9.2 Dispute Resolution: Any disputes arising out of or related to this Agreement shall be resolved through [Negotiation/Arbitration] in [Toronto, Ontario, Canada]. If the dispute cannot be resolved through [Negotiation/Arbitration], the parties agree to submit to the exclusive jurisdiction of the courts located in [Toronto, Ontario, Canada].
10. Miscellaneous
10.1 Force Majeure: Neither party shall be liable for any failure to perform its obligations under this Agreement due to causes beyond its reasonable control, including but not limited to acts of God, war, terrorism, labor disputes, or governmental actions.
10.2 Entire Agreement: This Agreement, including its exhibits, constitutes the entire agreement between the parties and supersedes all prior agreements, understandings, and representations, whether oral or written, relating to the subject matter hereof.
10.3 Amendments: No modification, amendment, or waiver of any provision of this Agreement shall be effective unless in writing and signed by both parties.
10.4 Assignment: Neither party may assign or transfer any of its rights or obligations under this Agreement without the prior written consent of the other party.
10.5 Notices: All notices under this Agreement shall be in writing and sent to the addresses of the parties as set forth above or to such other address as either party may designate in writing.

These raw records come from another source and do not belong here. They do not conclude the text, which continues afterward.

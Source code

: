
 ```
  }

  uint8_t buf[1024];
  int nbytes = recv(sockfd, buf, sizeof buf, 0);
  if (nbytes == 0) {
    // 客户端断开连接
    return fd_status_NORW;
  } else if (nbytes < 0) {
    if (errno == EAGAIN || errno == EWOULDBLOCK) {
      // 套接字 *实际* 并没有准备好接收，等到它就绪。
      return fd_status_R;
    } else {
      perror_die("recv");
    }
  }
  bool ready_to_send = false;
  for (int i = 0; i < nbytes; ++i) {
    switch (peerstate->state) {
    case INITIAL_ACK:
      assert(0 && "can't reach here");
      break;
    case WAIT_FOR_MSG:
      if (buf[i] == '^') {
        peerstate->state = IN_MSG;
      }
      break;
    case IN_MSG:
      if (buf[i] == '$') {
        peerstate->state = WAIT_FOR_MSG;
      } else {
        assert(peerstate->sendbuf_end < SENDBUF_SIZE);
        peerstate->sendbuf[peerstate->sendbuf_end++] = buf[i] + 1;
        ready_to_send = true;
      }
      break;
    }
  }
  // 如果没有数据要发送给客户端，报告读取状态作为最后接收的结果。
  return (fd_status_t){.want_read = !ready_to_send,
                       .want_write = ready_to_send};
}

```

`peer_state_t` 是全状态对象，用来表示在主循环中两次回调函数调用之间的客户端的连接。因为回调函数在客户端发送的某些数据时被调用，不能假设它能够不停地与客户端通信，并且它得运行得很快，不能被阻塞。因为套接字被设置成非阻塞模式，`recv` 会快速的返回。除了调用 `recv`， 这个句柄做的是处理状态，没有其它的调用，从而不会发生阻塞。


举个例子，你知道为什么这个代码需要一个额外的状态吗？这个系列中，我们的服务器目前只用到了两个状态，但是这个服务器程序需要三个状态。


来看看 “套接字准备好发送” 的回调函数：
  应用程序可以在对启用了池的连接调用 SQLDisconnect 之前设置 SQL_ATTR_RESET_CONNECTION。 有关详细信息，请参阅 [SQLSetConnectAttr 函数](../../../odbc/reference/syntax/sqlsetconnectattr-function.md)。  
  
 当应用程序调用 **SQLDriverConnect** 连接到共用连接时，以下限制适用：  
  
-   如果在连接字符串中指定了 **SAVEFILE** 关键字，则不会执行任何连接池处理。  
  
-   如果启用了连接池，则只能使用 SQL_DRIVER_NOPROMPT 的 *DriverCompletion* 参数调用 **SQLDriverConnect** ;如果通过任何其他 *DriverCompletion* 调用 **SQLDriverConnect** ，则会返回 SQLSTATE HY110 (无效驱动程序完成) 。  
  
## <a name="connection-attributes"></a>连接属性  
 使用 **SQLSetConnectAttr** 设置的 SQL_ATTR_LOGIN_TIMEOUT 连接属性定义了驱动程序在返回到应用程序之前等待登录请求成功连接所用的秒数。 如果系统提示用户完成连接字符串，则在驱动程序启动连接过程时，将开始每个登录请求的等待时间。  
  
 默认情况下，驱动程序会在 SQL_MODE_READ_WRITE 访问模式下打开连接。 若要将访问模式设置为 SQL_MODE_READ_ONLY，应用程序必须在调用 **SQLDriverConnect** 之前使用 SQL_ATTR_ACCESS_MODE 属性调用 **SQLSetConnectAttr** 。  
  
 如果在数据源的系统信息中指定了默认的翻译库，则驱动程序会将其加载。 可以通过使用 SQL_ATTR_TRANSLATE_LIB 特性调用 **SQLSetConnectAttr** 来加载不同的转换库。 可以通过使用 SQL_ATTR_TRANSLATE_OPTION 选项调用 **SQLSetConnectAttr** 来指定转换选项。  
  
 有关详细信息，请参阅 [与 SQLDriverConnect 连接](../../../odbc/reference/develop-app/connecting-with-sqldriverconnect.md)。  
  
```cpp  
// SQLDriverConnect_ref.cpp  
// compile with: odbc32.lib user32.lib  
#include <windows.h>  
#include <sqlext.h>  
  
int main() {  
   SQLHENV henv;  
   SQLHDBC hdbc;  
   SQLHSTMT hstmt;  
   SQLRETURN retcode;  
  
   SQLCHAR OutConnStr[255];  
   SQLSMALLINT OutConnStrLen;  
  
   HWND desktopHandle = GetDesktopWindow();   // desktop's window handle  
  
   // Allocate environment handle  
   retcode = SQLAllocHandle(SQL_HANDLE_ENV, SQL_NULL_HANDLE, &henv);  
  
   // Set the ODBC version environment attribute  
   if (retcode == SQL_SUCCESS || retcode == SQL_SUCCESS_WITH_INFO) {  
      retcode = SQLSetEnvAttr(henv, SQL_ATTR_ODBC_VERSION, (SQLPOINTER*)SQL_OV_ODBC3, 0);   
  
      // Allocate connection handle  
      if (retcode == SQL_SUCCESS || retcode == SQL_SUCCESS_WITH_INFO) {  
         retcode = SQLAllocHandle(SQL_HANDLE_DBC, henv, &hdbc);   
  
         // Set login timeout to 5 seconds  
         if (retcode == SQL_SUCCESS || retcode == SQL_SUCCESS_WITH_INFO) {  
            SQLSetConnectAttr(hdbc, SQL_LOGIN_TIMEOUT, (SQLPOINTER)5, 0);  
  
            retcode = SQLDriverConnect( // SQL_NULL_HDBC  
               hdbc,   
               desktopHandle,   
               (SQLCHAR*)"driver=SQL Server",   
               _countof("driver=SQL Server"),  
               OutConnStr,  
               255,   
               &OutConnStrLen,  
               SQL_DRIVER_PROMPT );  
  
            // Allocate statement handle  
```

Exhibit A: Products supplied will be delivered as per the agreement between the Supplier and the Customer on the quantity and types of onigiri. All products will be packaged as per the agreement and manufactured the same day of delivery.
Exhibit B: Delivery will be at the said time within a delivery window agreed upon with the Supplier and Customer.
Exhibit C: Quality standards for our products are strict and each product is inspected before delivery. Each product will be of a certain specific weight of 100 grams. The shape will be uniform and labelled with the correct labelling conforming to the health and safety requirements. IF there are any questions or concerns about our products, please contact us directly at sales@onigirico.com. Any complaints about our products will be reviewed within 48 hours.
Exhibit D: The pricing for our products will be agreed upon between the Supplier and Customer and subject to provincial and federal taxes.